Data for analysis:
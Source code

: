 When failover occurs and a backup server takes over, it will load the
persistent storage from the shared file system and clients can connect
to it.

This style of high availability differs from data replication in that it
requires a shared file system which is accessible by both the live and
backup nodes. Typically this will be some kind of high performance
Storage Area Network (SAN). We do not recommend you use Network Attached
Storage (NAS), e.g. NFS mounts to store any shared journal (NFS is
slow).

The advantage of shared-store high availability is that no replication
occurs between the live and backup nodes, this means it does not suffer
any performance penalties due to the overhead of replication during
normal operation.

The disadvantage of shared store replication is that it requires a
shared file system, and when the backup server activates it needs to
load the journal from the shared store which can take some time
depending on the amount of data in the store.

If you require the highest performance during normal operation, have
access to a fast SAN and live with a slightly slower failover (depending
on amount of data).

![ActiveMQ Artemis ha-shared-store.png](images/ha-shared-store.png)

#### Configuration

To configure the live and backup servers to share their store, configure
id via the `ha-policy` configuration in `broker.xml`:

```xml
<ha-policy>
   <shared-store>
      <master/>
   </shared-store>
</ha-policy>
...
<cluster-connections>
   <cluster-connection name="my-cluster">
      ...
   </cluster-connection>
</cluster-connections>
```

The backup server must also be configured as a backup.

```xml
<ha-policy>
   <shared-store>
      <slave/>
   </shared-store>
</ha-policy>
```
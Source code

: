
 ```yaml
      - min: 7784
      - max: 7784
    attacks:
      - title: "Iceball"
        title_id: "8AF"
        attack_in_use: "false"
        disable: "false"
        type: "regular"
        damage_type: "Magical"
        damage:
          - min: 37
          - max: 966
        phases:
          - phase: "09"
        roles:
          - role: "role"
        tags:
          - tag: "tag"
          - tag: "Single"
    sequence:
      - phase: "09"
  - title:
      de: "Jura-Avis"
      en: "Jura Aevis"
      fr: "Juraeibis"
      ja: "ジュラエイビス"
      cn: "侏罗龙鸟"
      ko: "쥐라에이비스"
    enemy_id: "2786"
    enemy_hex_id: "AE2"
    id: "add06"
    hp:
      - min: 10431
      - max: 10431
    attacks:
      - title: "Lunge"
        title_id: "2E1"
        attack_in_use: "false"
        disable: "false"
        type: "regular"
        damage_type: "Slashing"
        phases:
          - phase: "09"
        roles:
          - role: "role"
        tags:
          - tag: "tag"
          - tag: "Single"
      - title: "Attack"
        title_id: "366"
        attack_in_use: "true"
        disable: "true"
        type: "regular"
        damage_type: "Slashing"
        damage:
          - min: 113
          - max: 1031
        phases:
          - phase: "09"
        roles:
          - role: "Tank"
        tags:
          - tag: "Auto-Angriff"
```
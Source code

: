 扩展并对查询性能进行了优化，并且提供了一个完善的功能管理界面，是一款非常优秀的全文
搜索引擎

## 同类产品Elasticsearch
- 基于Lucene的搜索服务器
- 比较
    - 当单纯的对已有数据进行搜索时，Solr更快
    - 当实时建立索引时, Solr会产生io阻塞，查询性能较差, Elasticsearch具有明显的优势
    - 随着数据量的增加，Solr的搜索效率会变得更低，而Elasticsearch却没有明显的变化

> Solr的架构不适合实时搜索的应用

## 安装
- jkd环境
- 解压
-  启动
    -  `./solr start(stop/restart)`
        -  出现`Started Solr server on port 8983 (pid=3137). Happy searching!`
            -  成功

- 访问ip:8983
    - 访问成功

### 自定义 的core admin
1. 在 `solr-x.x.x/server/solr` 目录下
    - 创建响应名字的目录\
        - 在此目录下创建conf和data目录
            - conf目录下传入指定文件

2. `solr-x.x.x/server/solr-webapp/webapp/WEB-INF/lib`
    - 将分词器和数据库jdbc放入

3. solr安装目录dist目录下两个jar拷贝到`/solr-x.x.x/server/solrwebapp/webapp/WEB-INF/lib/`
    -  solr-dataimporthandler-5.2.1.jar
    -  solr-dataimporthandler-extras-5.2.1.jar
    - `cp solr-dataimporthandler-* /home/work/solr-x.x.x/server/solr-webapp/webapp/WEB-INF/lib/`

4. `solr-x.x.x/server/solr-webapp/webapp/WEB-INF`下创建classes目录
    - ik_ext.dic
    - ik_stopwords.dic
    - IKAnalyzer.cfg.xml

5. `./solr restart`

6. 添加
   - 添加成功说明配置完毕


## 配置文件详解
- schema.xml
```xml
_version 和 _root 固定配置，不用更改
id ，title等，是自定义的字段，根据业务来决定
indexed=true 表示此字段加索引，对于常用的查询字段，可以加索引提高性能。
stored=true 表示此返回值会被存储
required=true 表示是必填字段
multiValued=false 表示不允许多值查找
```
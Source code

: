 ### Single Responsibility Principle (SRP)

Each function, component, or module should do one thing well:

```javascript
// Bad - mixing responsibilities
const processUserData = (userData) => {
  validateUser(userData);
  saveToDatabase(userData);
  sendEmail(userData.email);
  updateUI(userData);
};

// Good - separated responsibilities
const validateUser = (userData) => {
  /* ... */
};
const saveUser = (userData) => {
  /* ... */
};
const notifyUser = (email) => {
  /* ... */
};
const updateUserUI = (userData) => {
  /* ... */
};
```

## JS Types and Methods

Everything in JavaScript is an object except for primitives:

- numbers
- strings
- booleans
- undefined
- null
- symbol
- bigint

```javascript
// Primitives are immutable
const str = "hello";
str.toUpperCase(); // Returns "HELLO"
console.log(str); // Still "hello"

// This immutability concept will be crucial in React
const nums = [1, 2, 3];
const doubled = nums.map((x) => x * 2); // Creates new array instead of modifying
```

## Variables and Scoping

Task to complete:
Find the string "file" in the lines above and count those lines. Give only that count.

Your response:
3